If you encounter any issues with installation or setup, feel free to join the community to discuss with me.
What is GraphRAG and how does it enhance AI applications?
GraphRAG is a retrieval-augmented generation framework that leverages knowledge graphs to improve data retrieval and response generation. By creating a structured representation of data, it allows for more accurate and context-aware answers, making it ideal for complex queries in various domains like finance and healthcare.

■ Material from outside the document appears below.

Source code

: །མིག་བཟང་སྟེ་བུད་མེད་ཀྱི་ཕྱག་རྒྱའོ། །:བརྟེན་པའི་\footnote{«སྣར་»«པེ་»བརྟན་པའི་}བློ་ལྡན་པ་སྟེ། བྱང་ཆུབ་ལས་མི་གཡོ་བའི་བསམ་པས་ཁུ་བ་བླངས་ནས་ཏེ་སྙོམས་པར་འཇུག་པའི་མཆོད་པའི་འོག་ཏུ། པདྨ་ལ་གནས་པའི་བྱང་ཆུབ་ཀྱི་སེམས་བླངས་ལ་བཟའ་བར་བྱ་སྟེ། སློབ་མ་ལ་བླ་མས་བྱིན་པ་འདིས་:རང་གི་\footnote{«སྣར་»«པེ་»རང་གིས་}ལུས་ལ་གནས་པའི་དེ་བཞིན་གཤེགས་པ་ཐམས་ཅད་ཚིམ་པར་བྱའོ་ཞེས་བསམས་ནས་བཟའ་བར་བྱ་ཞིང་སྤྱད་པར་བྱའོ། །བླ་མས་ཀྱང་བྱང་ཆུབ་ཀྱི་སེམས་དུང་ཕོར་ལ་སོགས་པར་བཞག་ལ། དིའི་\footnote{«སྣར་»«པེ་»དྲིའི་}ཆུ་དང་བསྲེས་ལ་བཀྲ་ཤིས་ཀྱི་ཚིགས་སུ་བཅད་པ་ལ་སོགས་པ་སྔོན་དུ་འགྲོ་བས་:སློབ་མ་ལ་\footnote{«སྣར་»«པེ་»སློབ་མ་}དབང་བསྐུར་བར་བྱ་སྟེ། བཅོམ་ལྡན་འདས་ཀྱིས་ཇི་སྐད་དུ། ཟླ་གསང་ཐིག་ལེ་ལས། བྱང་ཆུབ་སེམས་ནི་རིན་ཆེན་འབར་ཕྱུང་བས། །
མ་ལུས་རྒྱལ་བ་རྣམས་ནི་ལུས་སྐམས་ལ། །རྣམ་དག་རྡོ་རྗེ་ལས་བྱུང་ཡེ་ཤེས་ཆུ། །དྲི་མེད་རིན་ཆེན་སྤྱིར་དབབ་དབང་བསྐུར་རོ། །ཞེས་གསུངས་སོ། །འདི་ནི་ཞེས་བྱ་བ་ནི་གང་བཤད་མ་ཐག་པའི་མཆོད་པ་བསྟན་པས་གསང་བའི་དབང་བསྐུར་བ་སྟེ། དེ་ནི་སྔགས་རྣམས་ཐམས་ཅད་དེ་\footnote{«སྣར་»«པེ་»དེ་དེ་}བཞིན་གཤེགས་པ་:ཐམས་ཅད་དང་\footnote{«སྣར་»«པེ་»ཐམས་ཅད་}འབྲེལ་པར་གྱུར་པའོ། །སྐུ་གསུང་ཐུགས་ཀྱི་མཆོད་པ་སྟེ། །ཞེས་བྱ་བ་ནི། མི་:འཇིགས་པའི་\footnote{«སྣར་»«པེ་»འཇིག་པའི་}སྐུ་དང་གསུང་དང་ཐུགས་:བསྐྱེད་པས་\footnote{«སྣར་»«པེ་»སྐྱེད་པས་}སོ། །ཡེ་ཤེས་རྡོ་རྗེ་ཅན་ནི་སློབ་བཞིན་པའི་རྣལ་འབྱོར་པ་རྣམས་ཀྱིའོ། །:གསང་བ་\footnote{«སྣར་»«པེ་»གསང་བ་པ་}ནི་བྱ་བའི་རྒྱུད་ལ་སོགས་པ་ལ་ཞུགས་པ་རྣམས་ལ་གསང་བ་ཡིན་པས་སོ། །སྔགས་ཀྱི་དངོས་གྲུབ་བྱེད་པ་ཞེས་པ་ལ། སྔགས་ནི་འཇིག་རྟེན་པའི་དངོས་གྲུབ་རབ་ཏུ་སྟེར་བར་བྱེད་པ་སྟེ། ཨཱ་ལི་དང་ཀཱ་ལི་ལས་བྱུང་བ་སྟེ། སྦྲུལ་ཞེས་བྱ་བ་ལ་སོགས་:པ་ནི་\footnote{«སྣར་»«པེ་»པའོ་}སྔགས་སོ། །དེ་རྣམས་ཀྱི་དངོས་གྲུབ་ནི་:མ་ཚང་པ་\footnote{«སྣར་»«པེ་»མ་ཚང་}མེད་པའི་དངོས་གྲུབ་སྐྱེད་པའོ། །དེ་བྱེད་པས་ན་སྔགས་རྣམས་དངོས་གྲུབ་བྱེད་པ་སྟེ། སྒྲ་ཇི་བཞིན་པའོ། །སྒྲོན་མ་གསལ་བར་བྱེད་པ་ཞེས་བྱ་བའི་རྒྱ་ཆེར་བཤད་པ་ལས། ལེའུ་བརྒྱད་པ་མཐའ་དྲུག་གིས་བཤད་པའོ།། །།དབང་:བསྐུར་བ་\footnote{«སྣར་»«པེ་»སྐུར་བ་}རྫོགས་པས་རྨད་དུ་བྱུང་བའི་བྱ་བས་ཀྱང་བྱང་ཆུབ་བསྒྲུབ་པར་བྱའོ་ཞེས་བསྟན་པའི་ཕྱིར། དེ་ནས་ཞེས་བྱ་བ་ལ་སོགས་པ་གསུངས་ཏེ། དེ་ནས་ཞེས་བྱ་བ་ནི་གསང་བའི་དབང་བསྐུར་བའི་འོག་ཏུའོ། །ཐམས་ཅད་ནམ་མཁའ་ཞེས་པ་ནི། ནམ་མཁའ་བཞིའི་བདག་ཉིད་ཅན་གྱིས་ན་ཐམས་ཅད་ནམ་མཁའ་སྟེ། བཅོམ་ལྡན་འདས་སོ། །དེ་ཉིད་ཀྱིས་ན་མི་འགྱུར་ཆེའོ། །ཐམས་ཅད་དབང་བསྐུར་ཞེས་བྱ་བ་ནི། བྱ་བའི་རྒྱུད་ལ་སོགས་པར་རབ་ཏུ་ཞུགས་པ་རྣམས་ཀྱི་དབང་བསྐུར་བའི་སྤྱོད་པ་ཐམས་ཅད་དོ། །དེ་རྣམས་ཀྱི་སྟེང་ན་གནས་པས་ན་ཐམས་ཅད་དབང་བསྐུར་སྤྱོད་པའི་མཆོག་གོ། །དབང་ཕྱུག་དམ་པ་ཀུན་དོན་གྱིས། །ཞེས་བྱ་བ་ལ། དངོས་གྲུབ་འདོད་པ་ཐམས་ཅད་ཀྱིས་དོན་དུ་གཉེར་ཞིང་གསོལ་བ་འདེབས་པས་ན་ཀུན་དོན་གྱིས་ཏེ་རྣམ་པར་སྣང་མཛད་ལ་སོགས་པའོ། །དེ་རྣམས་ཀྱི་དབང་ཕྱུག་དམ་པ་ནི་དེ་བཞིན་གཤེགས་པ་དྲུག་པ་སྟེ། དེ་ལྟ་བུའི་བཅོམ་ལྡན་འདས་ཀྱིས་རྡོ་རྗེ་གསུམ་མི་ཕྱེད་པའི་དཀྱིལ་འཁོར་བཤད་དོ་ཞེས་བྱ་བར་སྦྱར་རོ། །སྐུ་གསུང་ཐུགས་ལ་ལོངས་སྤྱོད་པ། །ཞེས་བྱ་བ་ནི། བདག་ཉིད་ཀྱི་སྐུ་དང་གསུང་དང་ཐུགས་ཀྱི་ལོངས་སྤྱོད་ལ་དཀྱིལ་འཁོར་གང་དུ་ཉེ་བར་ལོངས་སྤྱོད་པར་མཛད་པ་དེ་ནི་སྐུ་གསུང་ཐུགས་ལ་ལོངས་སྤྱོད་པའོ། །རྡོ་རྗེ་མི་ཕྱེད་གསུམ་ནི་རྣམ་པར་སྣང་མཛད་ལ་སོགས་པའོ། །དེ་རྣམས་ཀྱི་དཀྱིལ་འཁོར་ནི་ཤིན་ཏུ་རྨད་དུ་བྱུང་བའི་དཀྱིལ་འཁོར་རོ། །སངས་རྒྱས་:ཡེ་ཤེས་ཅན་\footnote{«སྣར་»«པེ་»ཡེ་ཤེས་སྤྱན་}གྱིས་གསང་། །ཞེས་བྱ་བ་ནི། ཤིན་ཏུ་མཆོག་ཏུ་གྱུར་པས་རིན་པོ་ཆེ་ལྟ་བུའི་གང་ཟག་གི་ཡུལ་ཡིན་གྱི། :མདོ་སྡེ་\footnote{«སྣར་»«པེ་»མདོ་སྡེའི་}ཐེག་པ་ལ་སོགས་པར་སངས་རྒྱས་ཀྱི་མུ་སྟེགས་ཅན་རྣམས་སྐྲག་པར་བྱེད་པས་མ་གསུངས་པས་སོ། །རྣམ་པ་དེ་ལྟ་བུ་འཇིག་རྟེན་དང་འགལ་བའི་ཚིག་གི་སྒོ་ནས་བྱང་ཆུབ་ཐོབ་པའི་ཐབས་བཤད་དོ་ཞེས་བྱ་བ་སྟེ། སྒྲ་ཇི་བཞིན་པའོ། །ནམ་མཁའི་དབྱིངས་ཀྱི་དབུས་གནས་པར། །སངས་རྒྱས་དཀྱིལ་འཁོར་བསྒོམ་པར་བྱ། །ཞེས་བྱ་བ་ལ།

For more detailed insights, you can visit the official GraphRAG documentation.
Who should use Kotaemon’s GraphRAG UI?
Kotaemon’s GraphRAG UI is suitable for both beginners and advanced users. It is particularly beneficial for data scientists, researchers, and developers looking to streamline their data analysis and retrieval processes. The user-friendly interface simplifies complex tasks, making it accessible for those new to AI tools. For more information, check out the Kotaemon GitHub page.
Are there any costs associated with using GraphRAG?
GraphRAG is open-source and free to use, but users should be aware of potential costs related to cloud services or APIs if they choose to deploy it in a cloud environment. Monitoring usage is advisable to avoid unexpected charges, especially when processing large datasets. For further details, refer to the official GraphRAG resources.
How does GraphRAG compare to traditional data retrieval methods?
GraphRAG significantly improves upon traditional methods by utilizing knowledge graphs, which provide a more comprehensive view of data relationships. This approach enhances the accuracy and relevance of responses, especially for complex queries that involve multiple entities. For a deeper understanding, visit the GraphRAG blog.
Can I integrate GraphRAG with existing software applications?
Yes, GraphRAG can be easily integrated into various applications through its API, allowing developers to enhance their software with advanced data retrieval capabilities. This flexibility makes it a powerful tool for businesses looking to leverage AI in their operations. For integration guides, check the official GraphRAG documentation.